Par là, il faut entendre l’annulation totale des dettes de guerre. Et M. Stresemann fera dans ses « Papiers » l’aveu que « pendant les dix années à venir, le peuple allemand payera environ 7 milliards de moins que ce qu’il aurait dû payer d’après le plan Dawes. Il ajoute triomphalement : « Est-ce que cela n’est rien ? »

Pendant ce temps, l’Allemagne employait ses propres ressources et les crédits anglo-saxons à restaurer son économie industrielle et agricole, à réaliser de vastes programmes d’urbanisme, à rétablir sa marine marchande et aussi, suprême dérision, à reconstituer ses forces armées de terre, de mer et de l’air, cependant que la France, privée des ressources promises, devait accroître sa dette pour pourvoir à la réparation des ruines de la guerre. Outrage à la mémoire de nos morts dont la victoire, si chèrement payée, voyait ses fruits légitimes s’amenuiser chaque jour davantage.
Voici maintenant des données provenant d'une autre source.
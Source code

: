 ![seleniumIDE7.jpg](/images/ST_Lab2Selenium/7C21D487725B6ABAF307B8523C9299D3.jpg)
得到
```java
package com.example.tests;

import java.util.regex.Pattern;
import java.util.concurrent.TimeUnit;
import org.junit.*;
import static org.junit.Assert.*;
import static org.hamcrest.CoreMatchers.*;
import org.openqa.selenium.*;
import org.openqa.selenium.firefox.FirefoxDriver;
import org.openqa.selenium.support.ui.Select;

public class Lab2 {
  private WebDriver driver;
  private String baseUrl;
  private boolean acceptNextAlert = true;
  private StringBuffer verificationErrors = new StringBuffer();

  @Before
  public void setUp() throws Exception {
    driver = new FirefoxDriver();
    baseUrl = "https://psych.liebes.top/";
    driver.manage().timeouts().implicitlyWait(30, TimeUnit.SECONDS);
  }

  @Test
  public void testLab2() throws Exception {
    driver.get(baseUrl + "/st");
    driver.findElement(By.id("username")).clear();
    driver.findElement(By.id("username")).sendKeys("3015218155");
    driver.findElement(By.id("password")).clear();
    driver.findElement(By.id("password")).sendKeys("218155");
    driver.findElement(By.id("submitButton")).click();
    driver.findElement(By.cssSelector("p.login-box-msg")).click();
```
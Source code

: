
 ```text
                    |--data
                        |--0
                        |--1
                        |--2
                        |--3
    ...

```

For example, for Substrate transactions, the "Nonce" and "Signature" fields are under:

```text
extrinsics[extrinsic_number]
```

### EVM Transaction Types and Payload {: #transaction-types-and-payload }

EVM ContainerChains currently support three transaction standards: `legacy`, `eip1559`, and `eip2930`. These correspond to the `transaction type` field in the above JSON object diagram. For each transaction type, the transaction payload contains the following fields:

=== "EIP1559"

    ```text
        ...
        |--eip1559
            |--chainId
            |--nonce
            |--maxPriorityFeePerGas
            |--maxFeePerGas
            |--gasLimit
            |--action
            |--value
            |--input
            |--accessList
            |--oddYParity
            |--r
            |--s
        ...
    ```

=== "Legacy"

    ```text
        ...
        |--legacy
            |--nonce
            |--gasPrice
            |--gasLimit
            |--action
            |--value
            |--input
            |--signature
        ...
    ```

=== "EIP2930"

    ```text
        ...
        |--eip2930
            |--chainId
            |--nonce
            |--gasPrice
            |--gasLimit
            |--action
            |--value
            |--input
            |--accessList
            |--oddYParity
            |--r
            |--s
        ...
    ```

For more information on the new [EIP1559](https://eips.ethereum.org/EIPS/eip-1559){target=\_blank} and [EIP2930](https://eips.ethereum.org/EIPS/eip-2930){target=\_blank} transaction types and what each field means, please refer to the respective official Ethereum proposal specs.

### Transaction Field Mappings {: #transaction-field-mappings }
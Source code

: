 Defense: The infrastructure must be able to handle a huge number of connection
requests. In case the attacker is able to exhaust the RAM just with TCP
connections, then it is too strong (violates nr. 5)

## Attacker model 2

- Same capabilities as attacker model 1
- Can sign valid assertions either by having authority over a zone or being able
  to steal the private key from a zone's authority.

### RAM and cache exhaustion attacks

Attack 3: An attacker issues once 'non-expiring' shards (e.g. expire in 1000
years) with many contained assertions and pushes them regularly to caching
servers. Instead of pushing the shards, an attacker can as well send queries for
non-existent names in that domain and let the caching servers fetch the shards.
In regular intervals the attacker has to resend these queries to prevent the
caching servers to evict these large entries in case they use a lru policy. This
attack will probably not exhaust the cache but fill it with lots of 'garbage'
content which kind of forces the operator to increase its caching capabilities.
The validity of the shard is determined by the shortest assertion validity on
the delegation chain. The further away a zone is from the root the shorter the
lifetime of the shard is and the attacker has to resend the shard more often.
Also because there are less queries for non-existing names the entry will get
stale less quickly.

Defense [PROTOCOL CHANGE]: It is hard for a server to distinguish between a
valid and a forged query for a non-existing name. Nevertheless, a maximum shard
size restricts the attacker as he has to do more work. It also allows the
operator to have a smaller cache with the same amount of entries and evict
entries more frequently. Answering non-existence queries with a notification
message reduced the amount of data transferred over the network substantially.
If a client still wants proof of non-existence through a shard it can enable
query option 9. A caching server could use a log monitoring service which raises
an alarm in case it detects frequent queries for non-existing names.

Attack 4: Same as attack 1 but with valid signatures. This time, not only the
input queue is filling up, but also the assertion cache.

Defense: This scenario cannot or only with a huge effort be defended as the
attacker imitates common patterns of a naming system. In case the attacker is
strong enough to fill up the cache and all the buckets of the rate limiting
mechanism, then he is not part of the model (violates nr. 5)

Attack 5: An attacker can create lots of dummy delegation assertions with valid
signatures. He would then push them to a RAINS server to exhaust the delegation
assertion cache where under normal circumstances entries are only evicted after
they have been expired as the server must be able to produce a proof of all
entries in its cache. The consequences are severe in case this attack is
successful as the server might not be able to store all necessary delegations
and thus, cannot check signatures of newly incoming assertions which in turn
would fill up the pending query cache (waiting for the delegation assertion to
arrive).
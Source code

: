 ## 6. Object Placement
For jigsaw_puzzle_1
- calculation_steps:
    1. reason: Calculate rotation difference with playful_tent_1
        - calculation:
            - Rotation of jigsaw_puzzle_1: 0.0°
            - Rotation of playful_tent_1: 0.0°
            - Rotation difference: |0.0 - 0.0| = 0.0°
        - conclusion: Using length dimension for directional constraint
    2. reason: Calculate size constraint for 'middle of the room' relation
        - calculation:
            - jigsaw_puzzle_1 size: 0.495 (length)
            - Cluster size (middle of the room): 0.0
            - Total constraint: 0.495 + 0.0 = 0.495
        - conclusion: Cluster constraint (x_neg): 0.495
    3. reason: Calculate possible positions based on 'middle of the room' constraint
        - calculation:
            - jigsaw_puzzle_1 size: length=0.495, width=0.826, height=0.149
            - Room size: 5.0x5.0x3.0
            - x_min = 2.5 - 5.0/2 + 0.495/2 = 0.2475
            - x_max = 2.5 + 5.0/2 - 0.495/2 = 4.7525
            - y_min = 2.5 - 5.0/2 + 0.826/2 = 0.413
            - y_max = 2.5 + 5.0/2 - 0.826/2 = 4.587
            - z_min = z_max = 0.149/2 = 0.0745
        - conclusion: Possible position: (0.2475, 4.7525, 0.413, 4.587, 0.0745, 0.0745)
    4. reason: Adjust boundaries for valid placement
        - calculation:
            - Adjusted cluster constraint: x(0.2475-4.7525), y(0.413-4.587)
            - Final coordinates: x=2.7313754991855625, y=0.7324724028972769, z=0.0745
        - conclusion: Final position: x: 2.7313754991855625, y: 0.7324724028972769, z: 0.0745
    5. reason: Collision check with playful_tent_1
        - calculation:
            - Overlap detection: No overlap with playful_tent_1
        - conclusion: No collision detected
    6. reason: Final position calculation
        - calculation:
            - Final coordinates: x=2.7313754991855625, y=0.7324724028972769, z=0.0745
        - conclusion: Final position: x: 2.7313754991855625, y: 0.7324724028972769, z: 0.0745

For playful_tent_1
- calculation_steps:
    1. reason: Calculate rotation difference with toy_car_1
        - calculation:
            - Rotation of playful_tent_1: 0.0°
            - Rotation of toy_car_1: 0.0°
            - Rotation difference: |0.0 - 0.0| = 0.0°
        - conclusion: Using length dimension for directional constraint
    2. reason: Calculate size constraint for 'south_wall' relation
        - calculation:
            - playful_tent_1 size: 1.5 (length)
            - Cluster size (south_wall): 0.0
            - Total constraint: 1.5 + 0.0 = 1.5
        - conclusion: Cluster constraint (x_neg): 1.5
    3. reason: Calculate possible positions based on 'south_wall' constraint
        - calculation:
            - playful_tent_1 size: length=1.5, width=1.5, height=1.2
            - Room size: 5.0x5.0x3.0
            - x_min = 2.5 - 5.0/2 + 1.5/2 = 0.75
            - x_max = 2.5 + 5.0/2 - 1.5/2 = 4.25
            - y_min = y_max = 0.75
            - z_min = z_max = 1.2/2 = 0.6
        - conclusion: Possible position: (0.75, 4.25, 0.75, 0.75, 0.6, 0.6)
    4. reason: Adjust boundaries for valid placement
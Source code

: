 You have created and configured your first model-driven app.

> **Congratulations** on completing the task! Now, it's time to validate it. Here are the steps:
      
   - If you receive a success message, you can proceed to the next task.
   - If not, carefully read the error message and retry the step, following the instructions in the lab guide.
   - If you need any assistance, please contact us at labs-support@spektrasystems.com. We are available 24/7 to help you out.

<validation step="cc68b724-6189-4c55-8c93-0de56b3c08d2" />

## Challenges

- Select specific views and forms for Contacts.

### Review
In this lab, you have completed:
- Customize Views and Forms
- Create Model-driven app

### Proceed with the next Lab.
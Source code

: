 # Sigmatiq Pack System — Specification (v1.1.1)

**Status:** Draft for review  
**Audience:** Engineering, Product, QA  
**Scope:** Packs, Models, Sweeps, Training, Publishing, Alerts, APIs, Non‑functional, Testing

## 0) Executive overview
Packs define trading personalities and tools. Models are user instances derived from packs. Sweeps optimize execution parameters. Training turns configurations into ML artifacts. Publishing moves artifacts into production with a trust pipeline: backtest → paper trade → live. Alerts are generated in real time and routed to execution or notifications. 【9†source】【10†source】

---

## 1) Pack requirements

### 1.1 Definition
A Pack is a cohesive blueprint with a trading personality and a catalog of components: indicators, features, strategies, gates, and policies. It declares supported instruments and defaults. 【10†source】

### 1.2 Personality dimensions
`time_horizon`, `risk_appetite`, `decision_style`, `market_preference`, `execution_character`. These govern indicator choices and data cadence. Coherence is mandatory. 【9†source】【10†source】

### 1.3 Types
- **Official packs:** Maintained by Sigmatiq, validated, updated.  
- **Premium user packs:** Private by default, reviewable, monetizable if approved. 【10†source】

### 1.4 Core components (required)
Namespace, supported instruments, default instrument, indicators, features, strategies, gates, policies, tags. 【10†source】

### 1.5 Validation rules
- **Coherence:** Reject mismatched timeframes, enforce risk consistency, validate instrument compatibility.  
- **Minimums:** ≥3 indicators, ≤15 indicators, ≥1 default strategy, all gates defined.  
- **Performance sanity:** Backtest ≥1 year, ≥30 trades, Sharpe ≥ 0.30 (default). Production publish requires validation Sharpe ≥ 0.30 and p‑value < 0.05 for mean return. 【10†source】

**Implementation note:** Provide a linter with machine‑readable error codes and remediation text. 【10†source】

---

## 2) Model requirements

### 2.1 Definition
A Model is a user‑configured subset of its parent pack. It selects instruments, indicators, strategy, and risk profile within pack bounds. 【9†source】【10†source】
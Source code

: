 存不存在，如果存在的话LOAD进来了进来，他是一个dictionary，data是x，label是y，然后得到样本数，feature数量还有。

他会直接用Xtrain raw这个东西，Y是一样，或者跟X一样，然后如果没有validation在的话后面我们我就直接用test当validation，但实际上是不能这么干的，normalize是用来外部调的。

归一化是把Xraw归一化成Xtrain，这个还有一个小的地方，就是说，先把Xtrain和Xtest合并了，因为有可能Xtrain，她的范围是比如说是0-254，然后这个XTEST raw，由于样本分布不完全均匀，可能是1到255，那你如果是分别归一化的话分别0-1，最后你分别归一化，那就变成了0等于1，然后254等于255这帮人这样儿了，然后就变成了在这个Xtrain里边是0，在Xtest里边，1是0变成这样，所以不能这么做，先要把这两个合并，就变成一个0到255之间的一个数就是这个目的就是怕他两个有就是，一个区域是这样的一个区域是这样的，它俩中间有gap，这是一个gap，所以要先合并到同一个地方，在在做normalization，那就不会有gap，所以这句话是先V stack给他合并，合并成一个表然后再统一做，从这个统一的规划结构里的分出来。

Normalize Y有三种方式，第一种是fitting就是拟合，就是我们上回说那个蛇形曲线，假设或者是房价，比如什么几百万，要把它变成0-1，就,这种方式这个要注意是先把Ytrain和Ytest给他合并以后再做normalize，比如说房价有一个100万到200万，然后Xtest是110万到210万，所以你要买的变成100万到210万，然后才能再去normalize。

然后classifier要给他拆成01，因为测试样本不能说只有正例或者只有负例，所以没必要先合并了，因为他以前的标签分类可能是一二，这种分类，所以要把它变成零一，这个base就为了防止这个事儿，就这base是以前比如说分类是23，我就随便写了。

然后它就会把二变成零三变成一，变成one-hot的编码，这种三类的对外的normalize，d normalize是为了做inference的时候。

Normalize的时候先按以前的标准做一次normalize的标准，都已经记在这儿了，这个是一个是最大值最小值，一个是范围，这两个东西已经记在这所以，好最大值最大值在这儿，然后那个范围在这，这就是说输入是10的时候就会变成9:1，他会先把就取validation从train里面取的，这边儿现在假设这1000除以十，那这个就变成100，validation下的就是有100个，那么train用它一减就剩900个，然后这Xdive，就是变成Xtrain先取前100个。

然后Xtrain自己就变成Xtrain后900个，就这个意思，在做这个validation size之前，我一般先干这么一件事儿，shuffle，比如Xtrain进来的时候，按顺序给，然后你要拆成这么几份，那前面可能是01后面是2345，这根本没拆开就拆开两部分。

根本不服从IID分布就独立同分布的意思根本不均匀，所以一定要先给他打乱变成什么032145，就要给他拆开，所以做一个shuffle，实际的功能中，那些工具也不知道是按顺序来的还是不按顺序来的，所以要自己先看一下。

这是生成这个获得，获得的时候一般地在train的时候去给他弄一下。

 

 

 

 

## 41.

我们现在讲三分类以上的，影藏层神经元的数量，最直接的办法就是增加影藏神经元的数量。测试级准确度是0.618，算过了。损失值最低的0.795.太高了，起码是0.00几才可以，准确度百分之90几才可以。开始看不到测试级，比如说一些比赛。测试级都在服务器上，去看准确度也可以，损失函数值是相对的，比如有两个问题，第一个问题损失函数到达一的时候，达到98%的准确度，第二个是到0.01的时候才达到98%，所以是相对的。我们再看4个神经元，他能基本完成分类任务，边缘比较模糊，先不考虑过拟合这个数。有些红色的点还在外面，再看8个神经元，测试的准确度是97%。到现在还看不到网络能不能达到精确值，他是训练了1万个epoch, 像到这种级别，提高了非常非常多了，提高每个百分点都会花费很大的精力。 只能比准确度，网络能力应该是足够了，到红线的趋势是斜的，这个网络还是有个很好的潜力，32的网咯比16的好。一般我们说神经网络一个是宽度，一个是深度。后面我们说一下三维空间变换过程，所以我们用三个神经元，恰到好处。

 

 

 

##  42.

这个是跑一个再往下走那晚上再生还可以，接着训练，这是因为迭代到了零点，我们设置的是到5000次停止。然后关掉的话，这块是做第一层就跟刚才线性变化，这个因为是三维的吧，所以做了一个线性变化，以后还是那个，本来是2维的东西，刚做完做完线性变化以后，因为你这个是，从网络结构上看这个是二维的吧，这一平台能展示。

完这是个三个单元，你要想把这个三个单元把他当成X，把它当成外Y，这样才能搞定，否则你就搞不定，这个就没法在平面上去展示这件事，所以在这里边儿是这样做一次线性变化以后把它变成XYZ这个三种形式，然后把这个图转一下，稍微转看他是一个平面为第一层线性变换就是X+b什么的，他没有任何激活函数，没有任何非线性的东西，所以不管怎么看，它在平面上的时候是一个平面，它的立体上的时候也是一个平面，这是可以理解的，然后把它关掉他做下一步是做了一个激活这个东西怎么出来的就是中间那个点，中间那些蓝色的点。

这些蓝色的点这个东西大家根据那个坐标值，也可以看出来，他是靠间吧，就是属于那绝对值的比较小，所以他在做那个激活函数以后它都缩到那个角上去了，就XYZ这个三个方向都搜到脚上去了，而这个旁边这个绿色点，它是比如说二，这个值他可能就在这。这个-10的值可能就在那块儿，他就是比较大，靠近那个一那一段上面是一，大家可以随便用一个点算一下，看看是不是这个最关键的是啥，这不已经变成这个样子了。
Clemenceau, dans son livre : Grandeurs et misères d’une victoire, précise la situation de sa plume incisive :

« Incroyable événement ! C’est l’Allemagne coupable du plus grand crime européen prémédité, préparé, poursuivi à ciel ouvert, qui se présente vaincue au tribunal de l’Europe et du monde civilisé, non pour rendre des comptes, mais pour en demander. Un mensonge la libère. Un mensonge nous accuse. Et notre culture d’incohérences déchaînées va se présenter pour les procédures de dépeçage qui réduiront le traité de Versailles à l’état d’une procédure de néant. Chaque jour verra l’Allemagne demander, exiger qu’on allège ses charges pour en accabler la France épuisée. »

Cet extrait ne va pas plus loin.